8時55分、列車は定刻通りに釜石駅へと到着。旧「南リアス線区間はここまでとなります。

先ほどまで曇り空だった岩手県沿岸部ですが、次第に雨が強くなってきました。釜石駅は遠野・花巻方面へと繋がるJR釜石線との乗換駅でもあり、ここでほぼ全ての乗客が入れ替わりました。

9時03分、列車は釜石駅を発車。大きく右へカーブを描き、ここからは旧「JR山田線」区間となります。

途中駅ではいかにも古そうな車両と行き違いを行いました。おそらく36-100形と呼ばれる形式で、1980年代から活躍しています。白い車体に赤と青の帯が入ったこのカラーリングが三陸鉄道の一般的な車体の色となっており、近年デビューした他の車両にも受け継がれています。

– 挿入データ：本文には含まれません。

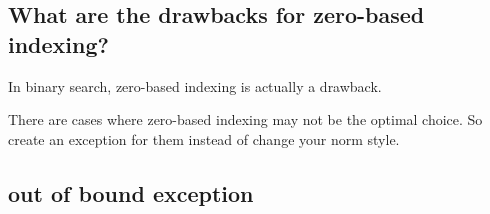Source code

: \subsection{What are the drawbacks for zero-based indexing?}

In binary search, zero-based indexing is actually a drawback.

There are cases where zero-based indexing may not be the optimal choice.
So create an exception for them instead of change your norm style.

\subsection{out of bound exception}
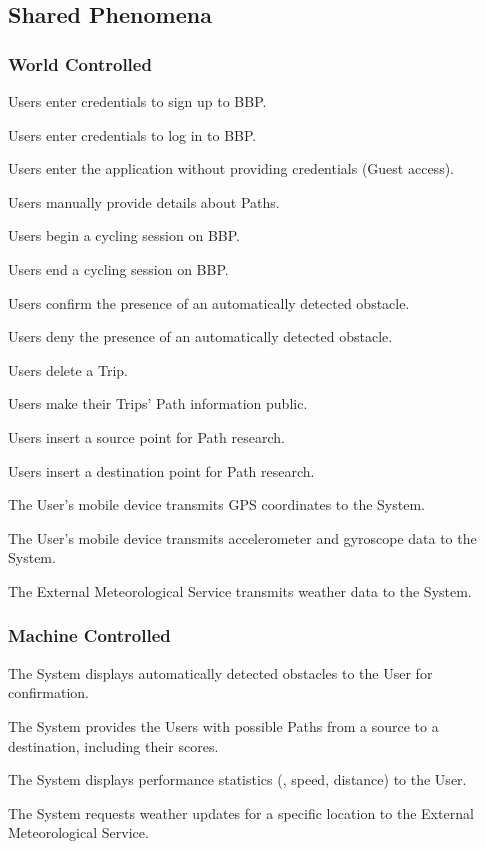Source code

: \subsection{Shared Phenomena}

\subsubsection*{World Controlled}
\begin{splist}
    \item Users enter credentials to sign up to BBP.
    \item Users enter credentials to log in to BBP.
    \item Users enter the application without providing credentials (Guest access).
    \item Users manually provide details about Paths.
    \item Users begin a cycling session on BBP.
    \item Users end a cycling session on BBP.
    \item Users confirm the presence of an automatically detected obstacle.
    \item Users deny the presence of an automatically detected obstacle.
    \item Users delete a Trip.
    \item Users make their Trips' Path information public.
    \item Users insert a source point for Path research.
    \item Users insert a destination point for Path research.
    \item The User's mobile device transmits GPS coordinates to the System.
    \item The User's mobile device transmits accelerometer and gyroscope data to the System.
    \item The External Meteorological Service transmits weather data to the System.
\end{splist}

\subsubsection*{Machine Controlled}
\begin{splist}[resume]
    \item The System displays automatically detected obstacles to the User for confirmation.
    \item The System provides the Users with possible Paths from a source to a destination, including their scores.
    \item The System displays performance statistics (\eg, speed, distance) to the User.
    \item The System requests weather updates for a specific location to the External Meteorological Service.
\end{splist}

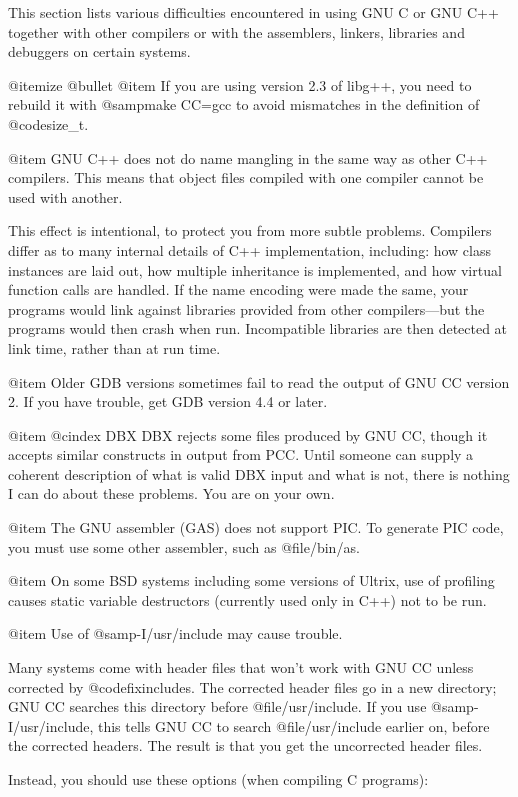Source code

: This section lists various difficulties encountered in using GNU C or
GNU C++ together with other compilers or with the assemblers, linkers,
libraries and debuggers on certain systems.

@itemize @bullet
@item
If you are using version 2.3 of libg++, you need to rebuild it with
@samp{make CC=gcc} to avoid mismatches in the definition of
@code{size_t}.

@item
GNU C++ does not do name mangling in the same way as other C++
compilers.  This means that object files compiled with one compiler
cannot be used with another.

This effect is intentional, to protect you from more subtle problems.
Compilers differ as to many internal details of C++ implementation,
including: how class instances are laid out, how multiple inheritance is
implemented, and how virtual function calls are handled.  If the name
encoding were made the same, your programs would link against libraries
provided from other compilers---but the programs would then crash when
run.  Incompatible libraries are then detected at link time, rather than
at run time.

@item
Older GDB versions sometimes fail to read the output of GNU CC version
2.  If you have trouble, get GDB version 4.4 or later.

@item
@cindex DBX
DBX rejects some files produced by GNU CC, though it accepts similar
constructs in output from PCC.  Until someone can supply a coherent
description of what is valid DBX input and what is not, there is
nothing I can do about these problems.  You are on your own.

@item
The GNU assembler (GAS) does not support PIC.  To generate PIC code, you
must use some other assembler, such as @file{/bin/as}.

@item
On some BSD systems including some versions of Ultrix, use of profiling
causes static variable destructors (currently used only in C++) not to
be run.

@item
Use of @samp{-I/usr/include} may cause trouble.

Many systems come with header files that won't work with GNU CC unless
corrected by @code{fixincludes}.  The corrected header files go in a new
directory; GNU CC searches this directory before @file{/usr/include}.
If you use @samp{-I/usr/include}, this tells GNU CC to search
@file{/usr/include} earlier on, before the corrected headers.  The
result is that you get the uncorrected header files.

Instead, you should use these options (when compiling C programs):

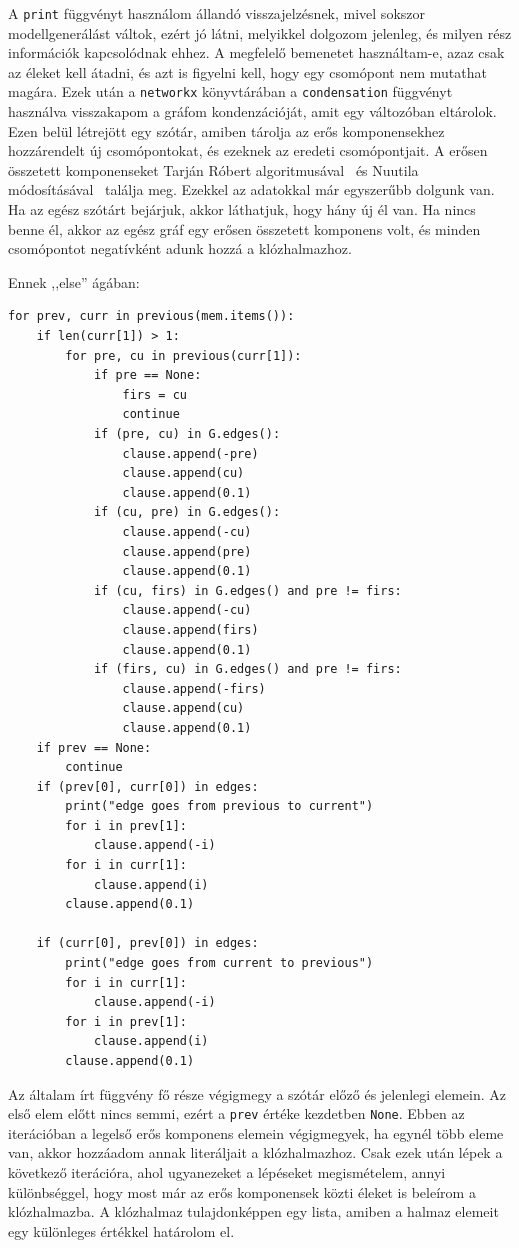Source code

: \documentclass[
]{thesis-ekf}
\theoremstyle{definition}
\theoremstyle{remark}
\begin{document}
	A \texttt{print} függvényt használom állandó visszajelzésnek, mivel sokszor modellgenerálást váltok, ezért jó látni, melyikkel dolgozom jelenleg, és milyen rész információk kapcsolódnak ehhez. A megfelelő bemenetet használtam-e, azaz csak az éleket kell átadni, és azt is figyelni kell, hogy egy csomópont nem mutathat magára. Ezek után a \texttt{networkx} könyvtárában a \texttt{condensation} függvényt használva visszakapom a gráfom kondenzációját, amit egy változóban eltárolok. Ezen belül létrejött egy szótár, amiben tárolja az erős komponensekhez hozzárendelt új csomópontokat, és ezeknek az eredeti csomópontjait. A erősen összetett komponenseket Tarján Róbert algoritmusával~\cite{tarjan} és Nuutila módosításával~\cite{nuutila} találja meg. Ezekkel az adatokkal már egyszerűbb dolgunk van. Ha az egész szótárt bejárjuk, akkor láthatjuk, hogy hány új él van. Ha nincs benne él, akkor az egész gráf egy erősen összetett komponens volt, és minden csomópontot negatívként adunk hozzá a klózhalmazhoz.

	Ennek ,,else'' ágában:
	\begin{lstlisting}
for prev, curr in previous(mem.items()):
	if len(curr[1]) > 1:
		for pre, cu in previous(curr[1]):
			if pre == None:
				firs = cu
				continue
			if (pre, cu) in G.edges():
				clause.append(-pre)
				clause.append(cu)
				clause.append(0.1)
			if (cu, pre) in G.edges():
				clause.append(-cu)
				clause.append(pre)
				clause.append(0.1)
			if (cu, firs) in G.edges() and pre != firs:
				clause.append(-cu)
				clause.append(firs)
				clause.append(0.1)
			if (firs, cu) in G.edges() and pre != firs:
				clause.append(-firs)
				clause.append(cu)
				clause.append(0.1)
	if prev == None:
		continue
	if (prev[0], curr[0]) in edges:
		print("edge goes from previous to current")
		for i in prev[1]:
			clause.append(-i)
		for i in curr[1]:
			clause.append(i)
		clause.append(0.1)
	
	if (curr[0], prev[0]) in edges:
		print("edge goes from current to previous")
		for i in curr[1]:
			clause.append(-i)
		for i in prev[1]:
			clause.append(i)
		clause.append(0.1)
	\end{lstlisting}	
	
	Az általam írt függvény fő része végigmegy a szótár előző és jelenlegi elemein. Az első elem előtt nincs semmi, ezért a \texttt{prev} értéke kezdetben \texttt{None}. Ebben az iterációban a legelső erős komponens elemein végigmegyek, ha egynél több eleme van, akkor hozzáadom annak literáljait a klózhalmazhoz. Csak ezek után lépek a következő iterációra, ahol ugyanezeket a lépéseket megismételem, annyi különbséggel, hogy most már az erős komponensek közti éleket is beleírom a klózhalmazba. A klózhalmaz tulajdonképpen egy lista, amiben a halmaz elemeit egy különleges értékkel határolom el.
	
\end{document}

津波による被害の大きかった街の一つ、大槌町付近を走行しています。大槌の市街地もちょうど海に面しており、海岸沿いには高い堤防が建設されています。おそらくあの堤防のすぐ向こうは海が広がるのでしょうが、その景色を窺い知ることはできません。

陸地と海岸線が入り組んだ様子はこの辺りからも確認することができます。ただ先ほどまでと異なり、基本的に高台を走行する区間はあまりなく、地上区間が多くなっています。

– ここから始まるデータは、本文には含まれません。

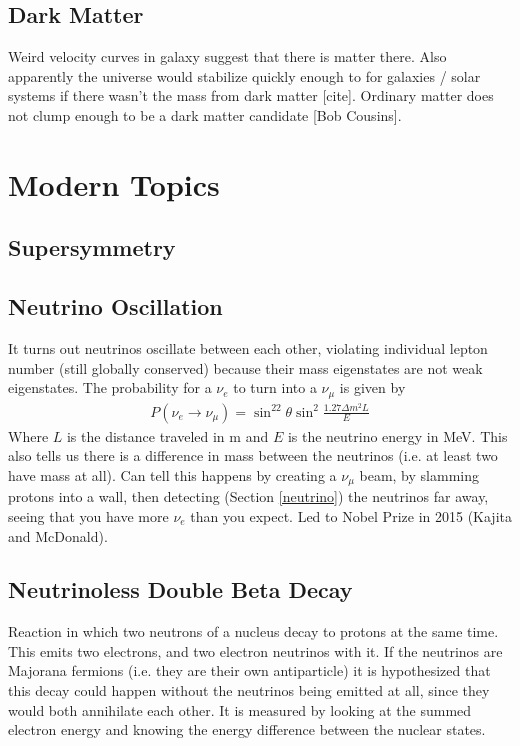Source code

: \subsection{Dark Matter}
Weird velocity curves in galaxy suggest that there is matter there. Also apparently the universe would stabilize quickly enough to for galaxies / solar systems if there wasn't the mass from dark matter [cite]. Ordinary matter does not clump enough to be a dark matter candidate [Bob Cousins].
\section{Modern Topics}
\subsection{Supersymmetry}

\subsection{Neutrino Oscillation}
It turns out neutrinos oscillate between each other, violating individual lepton number (still globally conserved) because their mass eigenstates are not weak eigenstates. The probability for a $\nu_e$ to turn into a $\nu_\mu$ is given by
\begin{align}
P(\nu_e\rightarrow\nu_\mu) = \sin^22\theta\sin^2\frac{1.27\Delta m^2L}{E}
\end{align}
Where $L$ is the distance traveled in m and $E$ is the neutrino energy in MeV. This also tells us there is a difference in mass between the neutrinos (i.e. at least two have mass at all). Can tell this happens by creating a $\nu_\mu$ beam, by slamming protons into a wall, then detecting (Section \ref{neutrino}) the neutrinos far away, seeing that you have more $\nu_e$ than you expect. Led to Nobel Prize in 2015 (Kajita and McDonald). 

\subsection{Neutrinoless Double Beta Decay}
Reaction in which two neutrons of a nucleus decay to protons at the same time. This emits two electrons, and two electron neutrinos with it. If the neutrinos are Majorana fermions (i.e. they are their own antiparticle) it is hypothesized that this decay could happen without the neutrinos being emitted at all, since they would both annihilate each other. It is measured by looking at the summed electron energy and knowing the energy difference between the nuclear states.


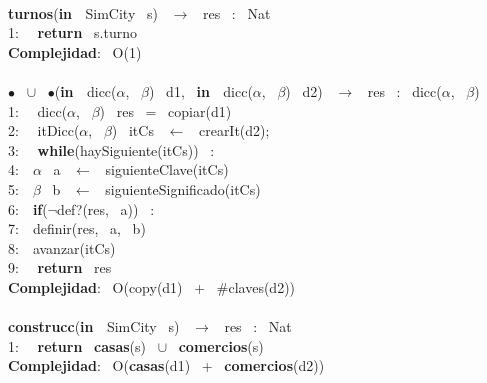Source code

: \\
\noindent\makebox[\linewidth]{\rule{\textwidth}{0.4pt}}
\textbf{turnos}(\textbf{in \ }SimCity \ s) \ $\rightarrow $ \ res \ : \ Nat\\
1: \  \ \textbf{return} \ s.turno\\
\textbf{Complejidad}: \ O(1)\\
\noindent\makebox[\linewidth]{\rule{\textwidth}{0.4pt}}
\\
\noindent\makebox[\linewidth]{\rule{\textwidth}{0.4pt}}
$\bullet$ \ $\cup$ \ $\bullet$(\textbf{in \ }dicc($\alpha$, \ $\beta$) \ d1, \ \textbf{in \ }dicc($\alpha$, \ $\beta$) \ d2) \ $\rightarrow $ \ res \ : \ dicc($\alpha$, \ $\beta$)\\
1: \  \ dicc($\alpha$, \ $\beta$) \ res \ = \ copiar(d1)\\
2: \  \ itDicc($\alpha$, \ $\beta$) \ itCs \ $\leftarrow$ \ crearIt(d2);\\
3: \  \ \textbf{while}(haySiguiente(itCs)) \ :\\
4:\indent  \  \ $\alpha$ \ a \ $\leftarrow$ \ siguienteClave(itCs)\\
5:\indent  \  \ $\beta$ \ b \ $\leftarrow$ \ siguienteSignificado(itCs)\\
6:\indent  \  \ \textbf{if}($\neg$def?(res, \ a)) \ :\\
7:\indent \indent  \  \ definir(res, \ a, \ b)\\
8:\indent  \  \ avanzar(itCs)\\
9: \  \ \textbf{return} \ res\\
\textbf{Complejidad}: \ O(copy(d1) \ + \ $ \# $claves(d2))\\
\noindent\makebox[\linewidth]{\rule{\textwidth}{0.4pt}}
\\
\noindent\makebox[\linewidth]{\rule{\textwidth}{0.4pt}}
\textbf{construcc}(\textbf{in \ }SimCity \ s) \ $\rightarrow $ \ res \ : \ Nat\\
1: \  \ \textbf{return} \ \textbf{casas}(s) \ $\cup$ \ \textbf{comercios}(s)\\
\textbf{Complejidad}: \ O(\textbf{casas}(d1) \ + \ \textbf{comercios}(d2))\\
\noindent\makebox[\linewidth]{\rule{\textwidth}{0.4pt}}
\\
\\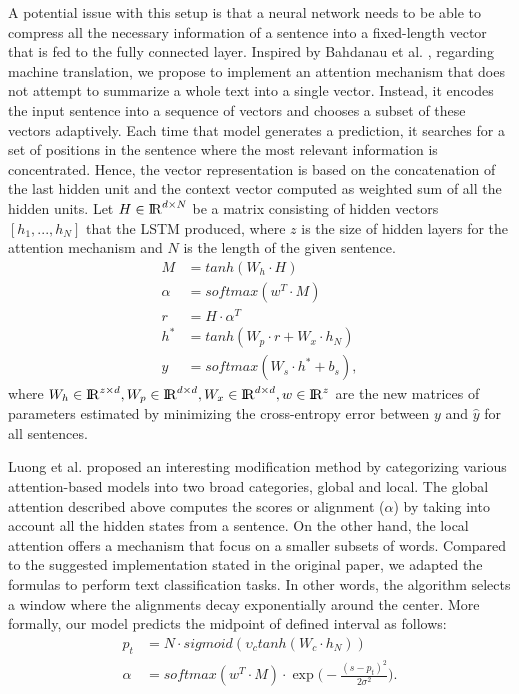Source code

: A potential issue with this setup is that a neural network needs to be able to compress all the necessary information of a sentence into a fixed-length vector that is fed to the fully connected layer. Inspired by Bahdanau et al. \cite{AttentionBahdanau}, regarding machine translation, we propose to implement an attention mechanism that does not attempt to summarize a whole text into a single vector. Instead, it encodes the input sentence into a sequence of vectors and chooses a subset of these vectors adaptively. Each time that model generates a prediction, it searches for a set of positions in the sentence where the most relevant information is concentrated. Hence, the vector representation is based on the concatenation of the last hidden unit and the context vector computed as weighted sum of all the hidden units. Let $H \in {\rm I\!R}^{d\times N}$ be a matrix consisting of hidden vectors $[h_1, ... , h_N]$ that the LSTM produced, where $z$ is the size of hidden layers for the attention mechanism and $N$ is the length of the given sentence.	
\begin{align}
	M &= \mathit{tanh}(W_h \cdot H)\\
	\alpha &= \mathit{softmax}(w^{T} \cdot M)\\
	r &= H \cdot \alpha^T\\ h^* &= \mathit{tanh}(W_p \cdot  r + W_x \cdot h_N)\\
	y &= \mathit{softmax}(W_s \cdot  h^* + b_s),
\end{align}	
where $W_h \in {\rm I\!R}^{z\times d}, W_p \in {\rm I\!R}^{d\times d},  W_x \in {\rm I\!R}^{d\times d}, w \in {\rm I\!R}^{z}$ are the new matrices of parameters estimated by minimizing the cross-entropy error between $y$ and $\hat{y}$ for all sentences.
	
Luong et al. \cite{luong2015effective} proposed an interesting modification method by categorizing various attention-based models into two broad categories, global and local. The global attention described above computes the scores or alignment ($\alpha$) by taking into account all the hidden states from a sentence. On the other hand, the local attention offers a mechanism that focus on a smaller subsets of words. Compared to the suggested implementation stated in the original paper, we adapted the formulas to perform text classification tasks. In other words, the algorithm selects a window where the alignments decay exponentially around the center. More formally, our model predicts the midpoint of defined interval as follows:  
\begin{align}
	p_t &= N \cdot \mathit{sigmoid}(\upsilon_c \mathit{tanh}(W_c \cdot h_N))\\
	\alpha &= \mathit{softmax}(w^{T} \cdot M) \cdot \exp\bigg(-\frac{(s - p_t)^2}{2\sigma^2}\bigg).
\end{align}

岩手船越は「本州最東端の駅」としても知られています。駅舎は新しくなっていますが、電信柱に取り付けられたホーロー看板は震災前から長く使われ続けているもののように見えます。

釜石~宮古駅間で最も大きな途中駅である陸中山田に到着。かつての「山田線」という路線名称はここから来ています。

陸中山田駅に到着して思うのは、やはり駅の構造がかつてのJRのローカル線を思い起こさせるという点です。屋根のある立派な2面2線の相対式ホームが設けられ、柱に取り付けられている駅名標もどこかJR時代のデザインを踏襲しているように思います。

宮古駅の3駅手前、津軽石駅に到着。「津軽」と入っていますがもちろんここは青森県ではありません。りんごではなく鮭の街として知られています。

ここ津軽石駅では列車交換を行った後すぐに発車する予定でしたが、何と対向の列車が宮古駅を13分遅れで発車したそうで、こちらも一時足止めを喰らう形となります。気づけば外の雨は再び激しさを増しており、列車の運行に支障をきたすほどの強さであることも頷けます。

結局津軽石駅を11分遅れで発車。なお車内ですが、お盆にもかかわらず観光客らしき乗客の姿は全然ありません。朝早いというほどの時間でもないはずですが、やはり悪天候ゆえのことでしょうか。

宮古駅には定刻よりも9分ほど遅れ、10時34分頃に到着。

盛駅からずっとここまで「宮古行」として運行されていたため、ここで乗客が一斉に降りていきます。私もここでとりあえず降りねば…と思いつつも、運転士さんに尋ねてみると、何とこの列車はこのまま「田野畑行」として運行を継続するようです。これはありがたい!!

宮古で足止めかに思われましたが、精算をせずにこのまま乗り続けます。

10時40分、列車は定刻で宮古駅を発車。元々宮古駅で15分間の停車時間が設けられていたことで、遅れを完全に取り戻すことができました。旧「JR山田線」区間は終わり、ここからは旧「北リアス線区間です。車内アナウンスでは「田野畑行」と案内されていますが、車内のディスプレイは「久慈行」となっています。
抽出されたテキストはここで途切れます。